Many, many years ago I worked for a company called Ohmweave. Their product used to be electrical resistance fabrics. Over time they acquired other companies, one of which was a steel fabrication business. That's the division I worked in. We designed, built and erected steel buildings and bridges. Eventually the the company sold off the resistance fabric division, and over the years the rest of the previous acquisitions, and became just a steel company that kept the original name "Ohmweave", but NOBODY that worked there after that had a clue how to design and make electrical resistance fabrics.
So Ohmweave today has no experience in its original product, but is still called Ohmweave.
Are you saying that the Boeing of today may be in a similar condition wrt crew-capable spacecraft?

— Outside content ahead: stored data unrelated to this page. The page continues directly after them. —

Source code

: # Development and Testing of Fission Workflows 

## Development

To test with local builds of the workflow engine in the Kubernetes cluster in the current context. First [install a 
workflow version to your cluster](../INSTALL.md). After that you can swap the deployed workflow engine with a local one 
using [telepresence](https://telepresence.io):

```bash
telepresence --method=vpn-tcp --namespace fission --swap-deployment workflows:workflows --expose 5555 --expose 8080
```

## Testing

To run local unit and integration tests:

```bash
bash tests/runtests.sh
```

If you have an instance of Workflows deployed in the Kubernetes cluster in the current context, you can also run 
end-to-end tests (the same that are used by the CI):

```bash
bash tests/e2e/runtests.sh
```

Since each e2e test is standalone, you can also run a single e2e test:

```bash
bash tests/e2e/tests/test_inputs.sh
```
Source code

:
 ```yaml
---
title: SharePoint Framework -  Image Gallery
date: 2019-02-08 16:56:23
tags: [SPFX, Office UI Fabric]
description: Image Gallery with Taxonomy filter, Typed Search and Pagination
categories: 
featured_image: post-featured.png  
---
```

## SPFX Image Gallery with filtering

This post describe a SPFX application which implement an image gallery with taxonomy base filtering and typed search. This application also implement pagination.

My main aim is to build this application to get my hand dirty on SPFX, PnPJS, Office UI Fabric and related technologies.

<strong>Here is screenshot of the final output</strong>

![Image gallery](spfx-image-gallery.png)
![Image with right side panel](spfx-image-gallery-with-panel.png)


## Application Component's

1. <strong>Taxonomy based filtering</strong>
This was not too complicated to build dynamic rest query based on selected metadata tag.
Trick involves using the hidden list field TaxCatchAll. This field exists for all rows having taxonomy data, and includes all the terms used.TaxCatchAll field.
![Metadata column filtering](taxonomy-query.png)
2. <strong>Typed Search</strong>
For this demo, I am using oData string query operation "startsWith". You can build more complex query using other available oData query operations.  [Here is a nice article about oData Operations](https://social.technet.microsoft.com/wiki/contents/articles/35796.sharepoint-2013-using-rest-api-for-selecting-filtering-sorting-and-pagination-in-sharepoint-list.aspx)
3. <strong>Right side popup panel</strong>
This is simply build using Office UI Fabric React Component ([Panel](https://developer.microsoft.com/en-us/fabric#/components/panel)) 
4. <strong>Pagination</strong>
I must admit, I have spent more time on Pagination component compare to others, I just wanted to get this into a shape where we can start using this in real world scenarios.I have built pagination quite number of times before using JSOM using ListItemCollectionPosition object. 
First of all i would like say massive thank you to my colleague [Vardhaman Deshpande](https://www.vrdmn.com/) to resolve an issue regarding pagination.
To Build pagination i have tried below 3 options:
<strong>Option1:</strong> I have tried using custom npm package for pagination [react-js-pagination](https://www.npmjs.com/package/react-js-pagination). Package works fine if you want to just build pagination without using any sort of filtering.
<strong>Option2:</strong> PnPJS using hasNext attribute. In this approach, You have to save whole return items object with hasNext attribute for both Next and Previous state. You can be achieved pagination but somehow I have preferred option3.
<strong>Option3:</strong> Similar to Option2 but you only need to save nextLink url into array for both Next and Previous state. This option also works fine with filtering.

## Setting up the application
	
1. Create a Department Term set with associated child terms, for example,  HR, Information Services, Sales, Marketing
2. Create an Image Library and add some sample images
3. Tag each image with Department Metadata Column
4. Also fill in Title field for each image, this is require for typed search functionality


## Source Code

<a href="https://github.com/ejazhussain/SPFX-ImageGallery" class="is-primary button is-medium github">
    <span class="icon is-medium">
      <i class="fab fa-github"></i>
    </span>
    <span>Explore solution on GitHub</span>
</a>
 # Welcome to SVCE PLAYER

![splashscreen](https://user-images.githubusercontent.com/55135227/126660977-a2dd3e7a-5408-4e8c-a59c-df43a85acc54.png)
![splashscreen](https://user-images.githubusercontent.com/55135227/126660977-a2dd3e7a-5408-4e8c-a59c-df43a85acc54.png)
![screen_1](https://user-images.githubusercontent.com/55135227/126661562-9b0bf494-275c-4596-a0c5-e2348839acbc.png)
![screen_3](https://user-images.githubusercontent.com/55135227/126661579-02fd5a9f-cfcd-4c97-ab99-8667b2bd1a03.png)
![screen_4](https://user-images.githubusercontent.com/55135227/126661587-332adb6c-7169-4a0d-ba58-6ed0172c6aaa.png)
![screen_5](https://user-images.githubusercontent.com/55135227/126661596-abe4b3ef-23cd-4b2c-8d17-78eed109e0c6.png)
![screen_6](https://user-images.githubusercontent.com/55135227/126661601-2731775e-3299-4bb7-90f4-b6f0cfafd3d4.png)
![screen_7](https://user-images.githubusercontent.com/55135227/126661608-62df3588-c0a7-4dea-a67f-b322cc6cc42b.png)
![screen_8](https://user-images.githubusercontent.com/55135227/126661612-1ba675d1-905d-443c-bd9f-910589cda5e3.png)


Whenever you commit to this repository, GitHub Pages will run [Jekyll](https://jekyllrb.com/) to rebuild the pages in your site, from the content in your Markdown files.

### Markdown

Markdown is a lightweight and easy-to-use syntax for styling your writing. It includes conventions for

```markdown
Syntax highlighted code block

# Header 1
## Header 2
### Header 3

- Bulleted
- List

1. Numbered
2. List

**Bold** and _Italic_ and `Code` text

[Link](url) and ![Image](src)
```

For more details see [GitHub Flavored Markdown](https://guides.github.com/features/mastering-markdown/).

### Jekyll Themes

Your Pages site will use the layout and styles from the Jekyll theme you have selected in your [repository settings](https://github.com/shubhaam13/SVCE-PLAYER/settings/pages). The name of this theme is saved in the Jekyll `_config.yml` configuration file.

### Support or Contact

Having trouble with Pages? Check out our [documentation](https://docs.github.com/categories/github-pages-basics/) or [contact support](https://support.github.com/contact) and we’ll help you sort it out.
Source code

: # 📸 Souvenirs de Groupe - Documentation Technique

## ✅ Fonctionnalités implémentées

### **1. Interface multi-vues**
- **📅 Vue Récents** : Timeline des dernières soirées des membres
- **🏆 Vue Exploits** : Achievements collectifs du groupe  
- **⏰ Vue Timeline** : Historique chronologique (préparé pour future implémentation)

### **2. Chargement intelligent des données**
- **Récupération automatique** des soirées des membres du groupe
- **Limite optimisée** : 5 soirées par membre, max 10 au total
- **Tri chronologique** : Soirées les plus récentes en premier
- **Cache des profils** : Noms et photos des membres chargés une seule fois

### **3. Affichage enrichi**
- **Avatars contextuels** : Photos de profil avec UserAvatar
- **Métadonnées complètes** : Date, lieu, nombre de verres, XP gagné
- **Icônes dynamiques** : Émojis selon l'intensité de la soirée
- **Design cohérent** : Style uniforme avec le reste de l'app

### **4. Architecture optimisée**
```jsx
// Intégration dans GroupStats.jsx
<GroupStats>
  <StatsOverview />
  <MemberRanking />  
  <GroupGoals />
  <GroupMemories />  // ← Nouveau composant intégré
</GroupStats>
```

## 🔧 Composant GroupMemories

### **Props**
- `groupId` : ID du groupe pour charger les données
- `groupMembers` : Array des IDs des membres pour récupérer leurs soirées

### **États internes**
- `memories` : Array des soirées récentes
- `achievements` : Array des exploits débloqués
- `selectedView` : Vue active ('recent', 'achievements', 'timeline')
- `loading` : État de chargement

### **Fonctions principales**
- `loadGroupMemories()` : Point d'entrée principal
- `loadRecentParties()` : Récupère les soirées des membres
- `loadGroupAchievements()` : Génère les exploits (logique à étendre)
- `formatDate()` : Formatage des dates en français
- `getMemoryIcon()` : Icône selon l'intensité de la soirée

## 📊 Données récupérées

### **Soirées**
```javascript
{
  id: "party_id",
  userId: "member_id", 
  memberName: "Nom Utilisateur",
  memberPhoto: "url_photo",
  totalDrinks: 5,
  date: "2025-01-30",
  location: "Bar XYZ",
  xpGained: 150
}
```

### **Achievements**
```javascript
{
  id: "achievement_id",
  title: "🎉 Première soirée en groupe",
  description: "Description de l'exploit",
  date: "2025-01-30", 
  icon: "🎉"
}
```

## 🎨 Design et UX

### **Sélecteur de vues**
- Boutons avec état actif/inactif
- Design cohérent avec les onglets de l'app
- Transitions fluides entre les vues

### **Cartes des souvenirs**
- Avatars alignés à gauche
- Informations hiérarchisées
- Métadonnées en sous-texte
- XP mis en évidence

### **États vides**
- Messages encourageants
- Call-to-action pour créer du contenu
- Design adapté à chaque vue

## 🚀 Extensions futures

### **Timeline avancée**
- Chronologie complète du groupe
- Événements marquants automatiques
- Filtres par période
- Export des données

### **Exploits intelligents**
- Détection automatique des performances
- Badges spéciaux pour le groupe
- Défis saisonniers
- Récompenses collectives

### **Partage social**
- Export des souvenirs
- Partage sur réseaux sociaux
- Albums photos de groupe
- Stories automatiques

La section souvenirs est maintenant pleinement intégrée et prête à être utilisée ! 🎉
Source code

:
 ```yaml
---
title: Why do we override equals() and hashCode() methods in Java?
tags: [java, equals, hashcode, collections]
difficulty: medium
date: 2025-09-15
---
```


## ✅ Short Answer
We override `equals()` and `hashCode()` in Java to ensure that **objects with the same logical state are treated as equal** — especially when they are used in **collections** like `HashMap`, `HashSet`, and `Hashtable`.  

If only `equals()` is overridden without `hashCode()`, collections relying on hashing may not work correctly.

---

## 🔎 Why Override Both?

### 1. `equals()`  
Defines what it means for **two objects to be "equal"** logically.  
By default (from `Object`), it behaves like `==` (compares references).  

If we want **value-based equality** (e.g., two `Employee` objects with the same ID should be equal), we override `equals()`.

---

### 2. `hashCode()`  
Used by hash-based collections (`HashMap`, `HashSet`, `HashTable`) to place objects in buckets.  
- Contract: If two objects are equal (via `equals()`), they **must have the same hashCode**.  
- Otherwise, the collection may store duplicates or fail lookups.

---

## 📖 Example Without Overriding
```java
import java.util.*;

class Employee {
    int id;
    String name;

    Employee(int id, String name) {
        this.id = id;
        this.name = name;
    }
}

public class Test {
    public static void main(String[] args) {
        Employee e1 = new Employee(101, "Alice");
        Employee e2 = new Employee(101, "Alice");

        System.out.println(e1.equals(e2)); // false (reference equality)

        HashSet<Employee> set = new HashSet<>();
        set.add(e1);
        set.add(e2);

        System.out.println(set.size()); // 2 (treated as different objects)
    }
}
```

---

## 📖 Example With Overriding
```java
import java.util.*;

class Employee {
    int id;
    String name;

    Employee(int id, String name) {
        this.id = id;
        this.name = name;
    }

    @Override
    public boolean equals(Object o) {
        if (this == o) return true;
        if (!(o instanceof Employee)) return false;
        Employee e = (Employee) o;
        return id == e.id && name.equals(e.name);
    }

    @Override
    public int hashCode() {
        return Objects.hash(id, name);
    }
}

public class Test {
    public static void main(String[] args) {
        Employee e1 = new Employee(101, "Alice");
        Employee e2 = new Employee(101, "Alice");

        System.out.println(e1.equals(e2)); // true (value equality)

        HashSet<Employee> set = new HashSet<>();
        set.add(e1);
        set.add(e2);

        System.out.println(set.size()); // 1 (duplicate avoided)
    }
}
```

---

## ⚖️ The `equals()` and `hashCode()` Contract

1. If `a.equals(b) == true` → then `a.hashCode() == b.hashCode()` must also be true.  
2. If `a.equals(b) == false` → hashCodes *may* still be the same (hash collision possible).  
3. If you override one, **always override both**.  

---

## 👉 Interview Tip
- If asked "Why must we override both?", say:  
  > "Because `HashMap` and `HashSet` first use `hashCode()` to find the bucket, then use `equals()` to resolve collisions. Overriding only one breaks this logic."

Spirit AeroSystems make the fuselages of Boeing airliners; all of them. Smaller components of the airliners like ducts etc are made by Aerospace Manufacturing, LLC., DJ Engineering makes composite parts for the planes, etc, etc. Now we hear that some software for Max was outsourced, offshored. So, don't make the airframe, don't make the parts, don't write the software, at some point Boeing stops being an airplane manufacturer and becomes more of the financier. I am not saying this happened yet but they seem on their way.
Is this a problem with Starliner? It's hard to tell, We know DJ Engineering makes composite parts, like the entire interior and hatches for Starliner. Aerojet Rocketdyne:
Under the new contract, Aerojet Rocketdyne will provide seven shipsets of hardware with options for more. Each shipset will include four Launch Abort Engines (LAEs), 24 Orbital Maneuvering and Attitude Control (OMAC) engines, 28 Reaction Control System (RCS) engines, 164 valves, 12 tanks and more than 500 feet (152.4 m) of ducts, lines, and tubing. The four LAE’s can produce 40,000 pounds-force (177.9 kN) of thrust each to push the crew capsule out of danger in the event of a launch abort.
How much of Starliner is Boeing?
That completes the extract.